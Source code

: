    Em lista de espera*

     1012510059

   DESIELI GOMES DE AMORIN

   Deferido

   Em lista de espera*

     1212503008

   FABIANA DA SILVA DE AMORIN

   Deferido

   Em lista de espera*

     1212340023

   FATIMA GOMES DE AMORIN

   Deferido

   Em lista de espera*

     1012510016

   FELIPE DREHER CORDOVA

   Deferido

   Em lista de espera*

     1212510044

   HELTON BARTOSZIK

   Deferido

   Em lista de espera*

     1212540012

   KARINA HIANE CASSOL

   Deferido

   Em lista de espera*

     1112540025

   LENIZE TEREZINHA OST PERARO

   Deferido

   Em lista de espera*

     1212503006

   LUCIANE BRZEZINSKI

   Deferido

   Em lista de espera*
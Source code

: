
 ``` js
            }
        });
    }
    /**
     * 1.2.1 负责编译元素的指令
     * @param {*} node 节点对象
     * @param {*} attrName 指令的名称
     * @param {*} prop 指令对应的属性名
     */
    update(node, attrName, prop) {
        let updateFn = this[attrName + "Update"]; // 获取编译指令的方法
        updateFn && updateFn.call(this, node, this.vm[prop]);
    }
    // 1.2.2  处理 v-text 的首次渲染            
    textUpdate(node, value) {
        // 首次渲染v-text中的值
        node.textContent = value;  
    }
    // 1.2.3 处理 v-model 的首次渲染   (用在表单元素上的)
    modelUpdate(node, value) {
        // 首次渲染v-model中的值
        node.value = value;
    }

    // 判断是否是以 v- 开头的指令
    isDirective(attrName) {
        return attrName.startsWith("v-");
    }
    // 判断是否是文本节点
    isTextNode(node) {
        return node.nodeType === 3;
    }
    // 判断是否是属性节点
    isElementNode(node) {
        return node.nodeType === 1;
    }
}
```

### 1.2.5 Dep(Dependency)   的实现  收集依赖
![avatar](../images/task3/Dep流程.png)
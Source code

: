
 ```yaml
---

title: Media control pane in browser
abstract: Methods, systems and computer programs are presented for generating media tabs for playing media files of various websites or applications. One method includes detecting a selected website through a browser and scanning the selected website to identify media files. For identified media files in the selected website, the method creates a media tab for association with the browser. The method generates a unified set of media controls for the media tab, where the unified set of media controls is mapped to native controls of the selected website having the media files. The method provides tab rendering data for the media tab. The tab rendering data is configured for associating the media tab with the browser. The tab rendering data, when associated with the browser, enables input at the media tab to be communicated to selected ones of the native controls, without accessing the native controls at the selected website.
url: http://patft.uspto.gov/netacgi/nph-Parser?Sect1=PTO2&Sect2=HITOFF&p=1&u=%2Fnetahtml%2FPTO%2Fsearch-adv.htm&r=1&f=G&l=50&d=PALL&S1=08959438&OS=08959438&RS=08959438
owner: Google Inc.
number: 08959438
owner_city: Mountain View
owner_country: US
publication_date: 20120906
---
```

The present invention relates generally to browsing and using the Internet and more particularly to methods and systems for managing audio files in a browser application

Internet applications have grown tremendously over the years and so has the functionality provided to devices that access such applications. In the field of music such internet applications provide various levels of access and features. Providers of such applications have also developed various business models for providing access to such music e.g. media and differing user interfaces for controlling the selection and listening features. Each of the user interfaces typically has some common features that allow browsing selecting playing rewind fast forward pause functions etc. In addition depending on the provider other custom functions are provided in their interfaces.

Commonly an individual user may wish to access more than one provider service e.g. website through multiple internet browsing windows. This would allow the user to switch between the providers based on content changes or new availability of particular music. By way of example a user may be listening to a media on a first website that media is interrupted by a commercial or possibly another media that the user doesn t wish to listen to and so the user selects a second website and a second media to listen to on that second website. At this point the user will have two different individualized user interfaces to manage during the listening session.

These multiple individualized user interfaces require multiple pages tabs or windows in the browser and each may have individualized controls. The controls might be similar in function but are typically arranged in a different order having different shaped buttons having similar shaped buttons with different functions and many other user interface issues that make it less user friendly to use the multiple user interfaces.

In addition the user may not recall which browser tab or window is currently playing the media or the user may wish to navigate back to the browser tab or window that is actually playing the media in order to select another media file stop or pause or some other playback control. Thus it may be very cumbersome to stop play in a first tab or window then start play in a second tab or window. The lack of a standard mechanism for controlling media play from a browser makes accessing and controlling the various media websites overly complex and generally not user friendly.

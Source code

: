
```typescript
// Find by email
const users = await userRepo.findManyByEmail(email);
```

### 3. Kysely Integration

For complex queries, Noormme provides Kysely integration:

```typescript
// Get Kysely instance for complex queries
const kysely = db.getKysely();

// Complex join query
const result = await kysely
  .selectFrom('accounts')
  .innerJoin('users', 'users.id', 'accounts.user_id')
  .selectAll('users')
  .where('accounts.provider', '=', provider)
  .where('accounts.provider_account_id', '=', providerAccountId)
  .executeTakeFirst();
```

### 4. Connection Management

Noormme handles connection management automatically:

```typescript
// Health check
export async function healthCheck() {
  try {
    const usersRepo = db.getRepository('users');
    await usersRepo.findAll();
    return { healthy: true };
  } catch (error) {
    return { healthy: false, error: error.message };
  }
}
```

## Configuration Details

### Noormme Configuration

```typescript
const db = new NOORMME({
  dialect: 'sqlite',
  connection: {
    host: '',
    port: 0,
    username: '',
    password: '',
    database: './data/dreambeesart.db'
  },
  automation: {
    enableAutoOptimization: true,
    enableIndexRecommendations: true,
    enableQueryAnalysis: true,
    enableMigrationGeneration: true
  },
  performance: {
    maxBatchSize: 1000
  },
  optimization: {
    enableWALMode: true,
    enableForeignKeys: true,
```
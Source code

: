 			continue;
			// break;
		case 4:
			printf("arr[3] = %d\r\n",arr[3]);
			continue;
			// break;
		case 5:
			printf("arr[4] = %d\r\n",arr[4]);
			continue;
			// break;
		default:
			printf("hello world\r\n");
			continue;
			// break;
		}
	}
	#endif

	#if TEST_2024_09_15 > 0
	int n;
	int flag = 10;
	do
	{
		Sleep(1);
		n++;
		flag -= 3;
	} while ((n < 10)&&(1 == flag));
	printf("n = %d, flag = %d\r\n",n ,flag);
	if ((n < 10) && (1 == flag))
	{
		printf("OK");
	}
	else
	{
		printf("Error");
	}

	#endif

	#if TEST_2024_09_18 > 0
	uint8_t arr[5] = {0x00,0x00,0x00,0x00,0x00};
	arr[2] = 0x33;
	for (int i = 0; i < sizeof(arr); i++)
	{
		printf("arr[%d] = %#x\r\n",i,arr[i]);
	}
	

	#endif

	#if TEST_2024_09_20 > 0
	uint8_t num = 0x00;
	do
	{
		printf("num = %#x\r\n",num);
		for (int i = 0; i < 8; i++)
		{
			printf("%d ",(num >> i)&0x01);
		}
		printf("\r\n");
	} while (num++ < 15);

■ WHAT YOU HAVE TO DO:
Reproduce the records above exactly.

■ TASK ANSWER:
Source code

:    Em lista de espera*

     1012510059

   DESIELI GOMES DE AMORIN

   Deferido

   Em lista de espera*

     1212503008

   FABIANA DA SILVA DE AMORIN

   Deferido

   Em lista de espera*

     1212340023

   FATIMA GOMES DE AMORIN

   Deferido

   Em lista de espera*

     1012510016

   FELIPE DREHER CORDOVA

   Deferido

   Em lista de espera*

     1212510044

   HELTON BARTOSZIK

   Deferido

   Em lista de espera*

     1212540012

   KARINA HIANE CASSOL

   Deferido

   Em lista de espera*

     1112540025

   LENIZE TEREZINHA OST PERARO

   Deferido

   Em lista de espera*

     1212503006

   LUCIANE BRZEZINSKI

   Deferido

   Em lista de espera*
Source code

:
 ``` js
            }
        });
    }
    /**
     * 1.2.1 负责编译元素的指令
     * @param {*} node 节点对象
     * @param {*} attrName 指令的名称
     * @param {*} prop 指令对应的属性名
     */
    update(node, attrName, prop) {
        let updateFn = this[attrName + "Update"]; // 获取编译指令的方法
        updateFn && updateFn.call(this, node, this.vm[prop]);
    }
    // 1.2.2  处理 v-text 的首次渲染            
    textUpdate(node, value) {
        // 首次渲染v-text中的值
        node.textContent = value;  
    }
    // 1.2.3 处理 v-model 的首次渲染   (用在表单元素上的)
    modelUpdate(node, value) {
        // 首次渲染v-model中的值
        node.value = value;
    }

    // 判断是否是以 v- 开头的指令
    isDirective(attrName) {
        return attrName.startsWith("v-");
    }
    // 判断是否是文本节点
    isTextNode(node) {
        return node.nodeType === 3;
    }
    // 判断是否是属性节点
    isElementNode(node) {
        return node.nodeType === 1;
    }
}
```

### 1.2.5 Dep(Dependency)   的实现  收集依赖
![avatar](../images/task3/Dep流程.png)
Source code

:
 ```yaml
---

title: Media control pane in browser
abstract: Methods, systems and computer programs are presented for generating media tabs for playing media files of various websites or applications. One method includes detecting a selected website through a browser and scanning the selected website to identify media files. For identified media files in the selected website, the method creates a media tab for association with the browser. The method generates a unified set of media controls for the media tab, where the unified set of media controls is mapped to native controls of the selected website having the media files. The method provides tab rendering data for the media tab. The tab rendering data is configured for associating the media tab with the browser. The tab rendering data, when associated with the browser, enables input at the media tab to be communicated to selected ones of the native controls, without accessing the native controls at the selected website.
url: http://patft.uspto.gov/netacgi/nph-Parser?Sect1=PTO2&Sect2=HITOFF&p=1&u=%2Fnetahtml%2FPTO%2Fsearch-adv.htm&r=1&f=G&l=50&d=PALL&S1=08959438&OS=08959438&RS=08959438
owner: Google Inc.
number: 08959438
owner_city: Mountain View
owner_country: US
publication_date: 20120906
---
```

The present invention relates generally to browsing and using the Internet and more particularly to methods and systems for managing audio files in a browser application

Internet applications have grown tremendously over the years and so has the functionality provided to devices that access such applications. In the field of music such internet applications provide various levels of access and features. Providers of such applications have also developed various business models for providing access to such music e.g. media and differing user interfaces for controlling the selection and listening features. Each of the user interfaces typically has some common features that allow browsing selecting playing rewind fast forward pause functions etc. In addition depending on the provider other custom functions are provided in their interfaces.

Commonly an individual user may wish to access more than one provider service e.g. website through multiple internet browsing windows. This would allow the user to switch between the providers based on content changes or new availability of particular music. By way of example a user may be listening to a media on a first website that media is interrupted by a commercial or possibly another media that the user doesn t wish to listen to and so the user selects a second website and a second media to listen to on that second website. At this point the user will have two different individualized user interfaces to manage during the listening session.

These multiple individualized user interfaces require multiple pages tabs or windows in the browser and each may have individualized controls. The controls might be similar in function but are typically arranged in a different order having different shaped buttons having similar shaped buttons with different functions and many other user interface issues that make it less user friendly to use the multiple user interfaces.

In addition the user may not recall which browser tab or window is currently playing the media or the user may wish to navigate back to the browser tab or window that is actually playing the media in order to select another media file stop or pause or some other playback control. Thus it may be very cumbersome to stop play in a first tab or window then start play in a second tab or window. The lack of a standard mechanism for controlling media play from a browser makes accessing and controlling the various media websites overly complex and generally not user friendly.

Source code

:
```typescript
// Find by email
const users = await userRepo.findManyByEmail(email);
```

### 3. Kysely Integration

For complex queries, Noormme provides Kysely integration:

```typescript
// Get Kysely instance for complex queries
const kysely = db.getKysely();

// Complex join query
const result = await kysely
  .selectFrom('accounts')
  .innerJoin('users', 'users.id', 'accounts.user_id')
  .selectAll('users')
  .where('accounts.provider', '=', provider)
  .where('accounts.provider_account_id', '=', providerAccountId)
  .executeTakeFirst();
```

### 4. Connection Management

Noormme handles connection management automatically:

```typescript
// Health check
export async function healthCheck() {
  try {
    const usersRepo = db.getRepository('users');
    await usersRepo.findAll();
    return { healthy: true };
  } catch (error) {
    return { healthy: false, error: error.message };
  }
}
```

## Configuration Details

### Noormme Configuration

```typescript
const db = new NOORMME({
  dialect: 'sqlite',
  connection: {
    host: '',
    port: 0,
    username: '',
    password: '',
    database: './data/dreambeesart.db'
  },
  automation: {
    enableAutoOptimization: true,
    enableIndexRecommendations: true,
    enableQueryAnalysis: true,
    enableMigrationGeneration: true
  },
  performance: {
    maxBatchSize: 1000
  },
  optimization: {
    enableWALMode: true,
    enableForeignKeys: true,
```
Source code

: 			continue;
			// break;
		case 4:
			printf("arr[3] = %d\r\n",arr[3]);
			continue;
			// break;
		case 5:
			printf("arr[4] = %d\r\n",arr[4]);
			continue;
			// break;
		default:
			printf("hello world\r\n");
			continue;
			// break;
		}
	}
	#endif

	#if TEST_2024_09_15 > 0
	int n;
	int flag = 10;
	do
	{
		Sleep(1);
		n++;
		flag -= 3;
	} while ((n < 10)&&(1 == flag));
	printf("n = %d, flag = %d\r\n",n ,flag);
	if ((n < 10) && (1 == flag))
	{
		printf("OK");
	}
	else
	{
		printf("Error");
	}

	#endif

	#if TEST_2024_09_18 > 0
	uint8_t arr[5] = {0x00,0x00,0x00,0x00,0x00};
	arr[2] = 0x33;
	for (int i = 0; i < sizeof(arr); i++)
	{
		printf("arr[%d] = %#x\r\n",i,arr[i]);
	}
	

	#endif

	#if TEST_2024_09_20 > 0
	uint8_t num = 0x00;
	do
	{
		printf("num = %#x\r\n",num);
		for (int i = 0; i < 8; i++)
		{
			printf("%d ",(num >> i)&0x01);
		}
		printf("\r\n");
	} while (num++ < 15);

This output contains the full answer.